◆ **Directions for this task**
Your answer should be the records again, unchanged in wording and free of images.

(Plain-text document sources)
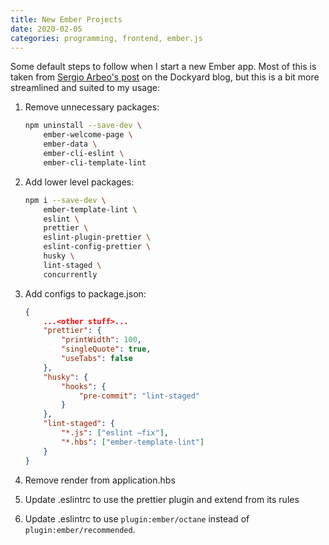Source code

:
 ```yaml
---
title: New Ember Projects
date: 2020-02-05
categories: programming, frontend, ember.js
---
```


Some default steps to follow when I start a new Ember app. Most of this is taken from
[Sergio Arbeo's post][1] on the Dockyard blog, but this is a bit more streamlined and suited to
my usage:

1. Remove unnecessary packages:

    ```bash
    npm uninstall --save-dev \
        ember-welcome-page \
        ember-data \
        ember-cli-eslint \
        ember-cli-template-lint
    ```

1. Add lower level packages:

    ```bash
    npm i --save-dev \
        ember-template-lint \
        eslint \
        prettier \
        eslint-plugin-prettier \
        eslint-config-prettier \
        husky \
        lint-staged \
        concurrently
    ```

1. Add configs to package.json:

    ```json
    {
        ...<other stuff>...
        "prettier": {
            "printWidth": 100,
            "singleQuote": true,
            "useTabs": false
        },
        "husky": {
            "hooks": {
                "pre-commit": "lint-staged"
            }
        },
        "lint-staged": {
            "*.js": ["eslint —fix"],
            "*.hbs": ["ember-template-lint"]
        }
    }
    ```

1. Remove <WelcomePage/> render from application.hbs
1. Update .eslintrc to use the prettier plugin and extend from its rules
1. Update .eslintrc to use `plugin:ember/octane` instead of `plugin:ember/recommended`.

[1]: https://dockyard.com/blog/2019/06/18/improving-the-ember-dx-part-2-changing-our-toolbelt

◆ **Solution to the exercise**
Source code

:
 ```yaml
---
title: New Ember Projects
date: 2020-02-05
categories: programming, frontend, ember.js
---
```


Some default steps to follow when I start a new Ember app. Most of this is taken from
[Sergio Arbeo's post][1] on the Dockyard blog, but this is a bit more streamlined and suited to
my usage:

1. Remove unnecessary packages:

    ```bash
    npm uninstall --save-dev \
        ember-welcome-page \
        ember-data \
        ember-cli-eslint \
        ember-cli-template-lint
    ```

1. Add lower level packages:

    ```bash
    npm i --save-dev \
        ember-template-lint \
        eslint \
        prettier \
        eslint-plugin-prettier \
        eslint-config-prettier \
        husky \
        lint-staged \
        concurrently
    ```

1. Add configs to package.json:

    ```json
    {
        ...<other stuff>...
        "prettier": {
            "printWidth": 100,
            "singleQuote": true,
            "useTabs": false
        },
        "husky": {
            "hooks": {
                "pre-commit": "lint-staged"
            }
        },
        "lint-staged": {
            "*.js": ["eslint —fix"],
            "*.hbs": ["ember-template-lint"]
        }
    }
    ```

1. Remove <WelcomePage/> render from application.hbs
1. Update .eslintrc to use the prettier plugin and extend from its rules
1. Update .eslintrc to use `plugin:ember/octane` instead of `plugin:ember/recommended`.

[1]: https://dockyard.com/blog/2019/06/18/improving-the-ember-dx-part-2-changing-our-toolbelt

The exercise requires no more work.